Gong Yan, a Chinese mainland tourist missing since Oct. 21 after Typhoon Megi triggered a landslide on Taiwan's eastern coastal Suao-Hualien Highway, was confirmed dead Thursday, according to the local prosecutor's office.
A rescue team found her remains in the sea near Ilan County Monday, and DNA identification confirmed her identity, the office said.
Twenty-one members of a tour group -- 19 mainland tourists from south China's Guangdong province, a local guide and a local driver -- have also been out of contact since Oct. 21, after their bus was hit by the landslide.
Gong was one of the 19 mainland tourists on the bus. No one else from the group has been confirmed dead so far.
After more than seven days of search operations, tour group leader Tian Yuan, from Beijing, who was on another bus hit by the landslide, also remains missing. Tsai Chih-ming, a Taiwanese driver on the same bus as Tian, was confirmed dead Tuesday.
The deadly landslides last week on the highway have left three dead and 23 others missing, including the 19 mainland tourists.
A local rescue team continued its search for the missing victims Thursday.

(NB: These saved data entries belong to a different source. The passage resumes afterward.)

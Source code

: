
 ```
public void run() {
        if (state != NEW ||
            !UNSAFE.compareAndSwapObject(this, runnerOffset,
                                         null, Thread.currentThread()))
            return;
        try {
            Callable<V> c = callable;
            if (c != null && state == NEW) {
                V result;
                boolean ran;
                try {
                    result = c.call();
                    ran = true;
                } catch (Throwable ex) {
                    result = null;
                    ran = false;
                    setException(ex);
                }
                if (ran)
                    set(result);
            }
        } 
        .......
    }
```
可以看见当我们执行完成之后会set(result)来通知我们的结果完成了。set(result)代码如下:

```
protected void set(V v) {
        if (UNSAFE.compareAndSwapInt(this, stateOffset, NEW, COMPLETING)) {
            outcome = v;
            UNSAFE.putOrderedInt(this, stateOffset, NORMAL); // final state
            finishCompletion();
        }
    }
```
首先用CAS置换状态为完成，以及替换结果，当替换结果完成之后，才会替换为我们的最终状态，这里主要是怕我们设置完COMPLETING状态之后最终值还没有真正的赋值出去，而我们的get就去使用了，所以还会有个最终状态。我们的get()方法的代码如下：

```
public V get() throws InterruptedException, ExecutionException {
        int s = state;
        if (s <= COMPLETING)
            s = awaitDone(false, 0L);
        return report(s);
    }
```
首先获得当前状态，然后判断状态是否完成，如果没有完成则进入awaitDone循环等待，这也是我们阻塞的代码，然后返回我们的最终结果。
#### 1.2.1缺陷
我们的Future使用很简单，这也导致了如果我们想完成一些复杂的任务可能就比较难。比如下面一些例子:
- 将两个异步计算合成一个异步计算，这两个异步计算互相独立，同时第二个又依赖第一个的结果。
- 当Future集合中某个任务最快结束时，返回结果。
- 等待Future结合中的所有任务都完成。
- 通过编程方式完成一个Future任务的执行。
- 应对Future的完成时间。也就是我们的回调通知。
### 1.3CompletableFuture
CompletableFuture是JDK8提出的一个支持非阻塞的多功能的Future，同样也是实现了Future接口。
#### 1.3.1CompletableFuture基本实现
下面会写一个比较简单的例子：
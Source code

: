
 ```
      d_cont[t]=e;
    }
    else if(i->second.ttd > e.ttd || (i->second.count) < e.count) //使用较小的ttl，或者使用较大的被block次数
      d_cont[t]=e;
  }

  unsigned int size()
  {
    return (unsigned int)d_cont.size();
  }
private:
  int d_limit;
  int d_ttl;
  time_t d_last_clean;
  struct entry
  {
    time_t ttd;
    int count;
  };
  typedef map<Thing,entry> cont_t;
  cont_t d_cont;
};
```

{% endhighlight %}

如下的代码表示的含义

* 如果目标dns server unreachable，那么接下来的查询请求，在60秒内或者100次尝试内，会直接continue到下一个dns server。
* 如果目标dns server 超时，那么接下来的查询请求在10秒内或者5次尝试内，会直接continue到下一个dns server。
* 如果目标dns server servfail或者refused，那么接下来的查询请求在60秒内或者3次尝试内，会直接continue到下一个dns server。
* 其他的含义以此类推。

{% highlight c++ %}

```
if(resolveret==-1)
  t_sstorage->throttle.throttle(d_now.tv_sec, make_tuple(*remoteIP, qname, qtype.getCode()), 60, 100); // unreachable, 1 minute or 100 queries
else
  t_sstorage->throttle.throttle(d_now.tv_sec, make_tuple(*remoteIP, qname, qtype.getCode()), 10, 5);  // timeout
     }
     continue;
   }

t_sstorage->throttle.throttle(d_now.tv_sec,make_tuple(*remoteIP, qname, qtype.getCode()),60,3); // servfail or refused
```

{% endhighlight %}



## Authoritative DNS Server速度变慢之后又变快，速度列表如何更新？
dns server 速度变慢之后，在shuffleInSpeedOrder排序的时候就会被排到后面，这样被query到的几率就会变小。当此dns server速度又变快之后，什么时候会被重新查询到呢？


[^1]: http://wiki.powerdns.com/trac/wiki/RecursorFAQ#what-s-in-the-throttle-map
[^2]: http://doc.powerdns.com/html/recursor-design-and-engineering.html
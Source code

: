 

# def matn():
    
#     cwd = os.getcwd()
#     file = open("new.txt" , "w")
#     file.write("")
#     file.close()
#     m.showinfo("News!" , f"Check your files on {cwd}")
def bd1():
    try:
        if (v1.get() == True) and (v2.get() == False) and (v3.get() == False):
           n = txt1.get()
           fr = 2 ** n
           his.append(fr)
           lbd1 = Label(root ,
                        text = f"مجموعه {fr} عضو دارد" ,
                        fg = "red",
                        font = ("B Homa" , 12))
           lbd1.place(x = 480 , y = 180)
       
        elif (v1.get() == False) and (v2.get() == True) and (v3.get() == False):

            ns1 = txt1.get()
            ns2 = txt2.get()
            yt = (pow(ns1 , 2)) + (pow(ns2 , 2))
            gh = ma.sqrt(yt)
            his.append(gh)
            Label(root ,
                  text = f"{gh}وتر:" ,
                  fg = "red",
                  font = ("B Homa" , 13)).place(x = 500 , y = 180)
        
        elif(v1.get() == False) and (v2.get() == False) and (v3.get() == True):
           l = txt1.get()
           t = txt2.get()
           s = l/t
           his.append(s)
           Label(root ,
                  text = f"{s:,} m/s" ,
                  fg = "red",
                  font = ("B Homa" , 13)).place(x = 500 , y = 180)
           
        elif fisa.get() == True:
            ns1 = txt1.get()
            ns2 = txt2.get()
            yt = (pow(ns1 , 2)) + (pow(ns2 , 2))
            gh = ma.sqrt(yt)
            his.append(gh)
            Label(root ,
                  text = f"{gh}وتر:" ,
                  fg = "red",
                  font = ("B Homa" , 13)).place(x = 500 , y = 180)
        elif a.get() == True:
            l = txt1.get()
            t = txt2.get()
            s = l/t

Taiwan authorities dispatched 215 people from the local fire brigade, the military force, and highway management agency to search the areas around the collapsed sections of the highway, and sent another 125 people to search the waters off the eastern coast. In addition, two helicopters were sent to assist in the search.
Zhang Shenglin, deputy secretary-general of the mainland's Association for Relations Across the Taiwan Straits (ARATS), visited the landslide site in Ilan Thursday and visited two mainland tourists injured in the accident and being treated in a hospital in Taipei.